Primordial lungs were immunochemically stained as whole-mounts and processed according to Weichselbaum and Sparrow (1999). Nerves were detected by using polyclonal rabbit antibodies to PGP 9.5 (1/200) (Ultraclone, Isle of Wight, UK), synapsin (1/200) (Calbiochem-Novabiochem Corporation, San Diego, CA), and p75NTR (1/200) (Promega Corporation, Madison, WI). Smooth muscle was recognized by a monoclonal mouse antibody to α-actin (1/2,000) (Sigma Chemical Company, St. Louis, MO) and by a polyclonal rabbit antibody to calponin (1/5), a kind gift from Dr. M. Gimona (Institute of Molecular Biology, Salzburg, Austria). Secondary antibodies (anti-rabbit and anti-mouse), conjugated to CY3, CY5 (Zymed Laboratories, San Francisco, CA), and Oregon green 488 (Og 488) (Molecular Probes, Eugene, OR), were used to visualize the labeled tissues with the confocal laser-scanning microscope. As a control, the primary antibody was omitted with no staining above background as a result.

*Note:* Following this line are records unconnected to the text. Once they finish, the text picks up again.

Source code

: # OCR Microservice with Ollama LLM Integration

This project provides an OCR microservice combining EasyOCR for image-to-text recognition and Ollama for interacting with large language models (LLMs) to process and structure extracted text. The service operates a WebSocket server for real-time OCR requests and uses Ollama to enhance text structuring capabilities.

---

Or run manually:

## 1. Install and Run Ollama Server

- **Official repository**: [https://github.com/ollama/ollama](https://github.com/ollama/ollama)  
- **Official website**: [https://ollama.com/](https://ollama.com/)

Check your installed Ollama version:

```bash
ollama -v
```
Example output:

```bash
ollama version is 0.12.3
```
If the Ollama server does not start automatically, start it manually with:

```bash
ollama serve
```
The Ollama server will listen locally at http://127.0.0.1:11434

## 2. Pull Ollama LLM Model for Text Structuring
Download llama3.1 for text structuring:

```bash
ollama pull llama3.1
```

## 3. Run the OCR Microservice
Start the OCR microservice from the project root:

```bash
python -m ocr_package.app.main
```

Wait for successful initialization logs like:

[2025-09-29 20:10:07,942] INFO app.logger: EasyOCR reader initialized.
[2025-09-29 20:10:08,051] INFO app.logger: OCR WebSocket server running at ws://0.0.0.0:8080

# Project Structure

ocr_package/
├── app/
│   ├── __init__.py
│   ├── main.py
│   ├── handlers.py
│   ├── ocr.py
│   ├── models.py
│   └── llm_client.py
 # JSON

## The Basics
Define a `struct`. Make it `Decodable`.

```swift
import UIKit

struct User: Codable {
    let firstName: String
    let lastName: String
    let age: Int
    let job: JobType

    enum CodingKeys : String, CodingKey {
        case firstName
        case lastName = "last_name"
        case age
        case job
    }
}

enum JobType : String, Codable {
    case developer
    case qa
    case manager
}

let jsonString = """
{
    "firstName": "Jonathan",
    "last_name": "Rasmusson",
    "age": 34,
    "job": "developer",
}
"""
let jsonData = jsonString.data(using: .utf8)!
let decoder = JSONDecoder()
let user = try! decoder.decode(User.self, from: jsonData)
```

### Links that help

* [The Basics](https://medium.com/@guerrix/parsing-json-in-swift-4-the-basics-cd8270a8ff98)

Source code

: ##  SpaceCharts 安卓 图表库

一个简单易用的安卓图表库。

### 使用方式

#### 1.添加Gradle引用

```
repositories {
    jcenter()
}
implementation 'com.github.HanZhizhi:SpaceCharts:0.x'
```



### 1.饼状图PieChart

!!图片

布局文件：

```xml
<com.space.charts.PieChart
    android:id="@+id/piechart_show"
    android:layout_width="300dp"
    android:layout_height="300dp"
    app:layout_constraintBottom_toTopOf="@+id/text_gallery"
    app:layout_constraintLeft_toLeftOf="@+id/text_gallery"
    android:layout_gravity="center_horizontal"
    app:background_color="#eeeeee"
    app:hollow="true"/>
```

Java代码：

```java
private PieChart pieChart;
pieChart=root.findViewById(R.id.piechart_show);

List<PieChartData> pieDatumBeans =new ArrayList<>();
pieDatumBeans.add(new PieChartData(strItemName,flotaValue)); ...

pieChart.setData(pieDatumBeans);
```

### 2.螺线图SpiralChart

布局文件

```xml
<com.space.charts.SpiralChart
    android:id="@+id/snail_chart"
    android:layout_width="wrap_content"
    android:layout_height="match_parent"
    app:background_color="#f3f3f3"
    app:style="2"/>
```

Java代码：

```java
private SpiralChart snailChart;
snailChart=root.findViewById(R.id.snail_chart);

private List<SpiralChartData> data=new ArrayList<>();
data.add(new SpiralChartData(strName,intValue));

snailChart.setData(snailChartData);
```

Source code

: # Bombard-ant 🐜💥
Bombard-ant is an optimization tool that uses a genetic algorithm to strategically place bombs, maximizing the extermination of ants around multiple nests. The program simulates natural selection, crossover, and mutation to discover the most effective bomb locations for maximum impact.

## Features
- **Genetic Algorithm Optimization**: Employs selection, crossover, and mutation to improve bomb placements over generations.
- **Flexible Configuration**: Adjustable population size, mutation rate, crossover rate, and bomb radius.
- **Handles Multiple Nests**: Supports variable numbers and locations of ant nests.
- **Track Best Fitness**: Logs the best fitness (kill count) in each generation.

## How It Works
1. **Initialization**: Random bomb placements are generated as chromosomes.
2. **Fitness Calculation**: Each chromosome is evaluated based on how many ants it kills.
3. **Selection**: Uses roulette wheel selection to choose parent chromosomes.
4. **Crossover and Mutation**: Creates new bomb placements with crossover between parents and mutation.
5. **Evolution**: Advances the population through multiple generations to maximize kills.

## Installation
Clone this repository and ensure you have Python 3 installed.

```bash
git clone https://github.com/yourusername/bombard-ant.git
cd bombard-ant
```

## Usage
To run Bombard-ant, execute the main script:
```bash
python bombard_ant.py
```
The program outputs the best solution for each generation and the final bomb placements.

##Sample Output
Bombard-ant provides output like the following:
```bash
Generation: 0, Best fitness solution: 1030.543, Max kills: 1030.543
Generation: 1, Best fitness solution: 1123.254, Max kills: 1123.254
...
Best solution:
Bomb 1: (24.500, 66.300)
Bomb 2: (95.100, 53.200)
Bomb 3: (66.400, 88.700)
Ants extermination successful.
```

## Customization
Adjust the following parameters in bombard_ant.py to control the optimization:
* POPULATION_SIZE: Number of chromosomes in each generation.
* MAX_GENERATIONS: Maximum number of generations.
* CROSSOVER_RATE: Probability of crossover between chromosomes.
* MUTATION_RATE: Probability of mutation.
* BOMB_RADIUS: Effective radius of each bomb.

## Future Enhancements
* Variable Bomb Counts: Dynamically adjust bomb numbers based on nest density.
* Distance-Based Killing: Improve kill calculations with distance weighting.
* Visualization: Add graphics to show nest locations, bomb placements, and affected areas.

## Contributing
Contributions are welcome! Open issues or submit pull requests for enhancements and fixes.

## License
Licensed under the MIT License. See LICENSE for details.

Fluorescent images of nerves and smooth muscle were obtained by using a confocal laser scanning microscope (MRC 1000; Bio-Rad, Hemel Hempstead, UK) with COMOS software (version 7.0; Bio-Rad). Og 488 and CY3 were detected by a krypton/argon laser with the excitation wavelengths of 488 and 568 nm, respectively. The whole-mounts were optically sectioned by scanning at increasing depths of focus (in steps of 1 to 10 μm, depending on the magnification used). The stacks of images obtained were projected into two-dimensional (2-D) images with the aid of Confocal Assistant, a software program that uses the maximum intensity of the corresponding pixels in each optical section to produce a 2-D image. In some cases, only a partial projection (i.e., a selected sequence of optical sections) was made to show more clearly the structures of interest. With larger whole-mounts, several fields of view were captured and made into a montage representing the complete whole-mount. After double staining, the Og488 and CY3images were captured separately, colorized, and merged to show a composite nerve/smooth muscle image. Image processing (montaging, colorizing, and merging) was done by using Adobe® PhotoShop® 5.0 software. Note that when interpreting the projected confocal images where two markers of different colors have been superimposed, the more intensely stained tissue or structure may appear to overly the less bright image. To see the true structural relationship, the single optical sections must be compared. This is not always obvious in a 2-D image, but the text and figure legends describe the true relationship. To demonstrate cell bodies in ganglia, single optical sections were imaged. Cells were counted and cell sizes measured by using NIH-image software.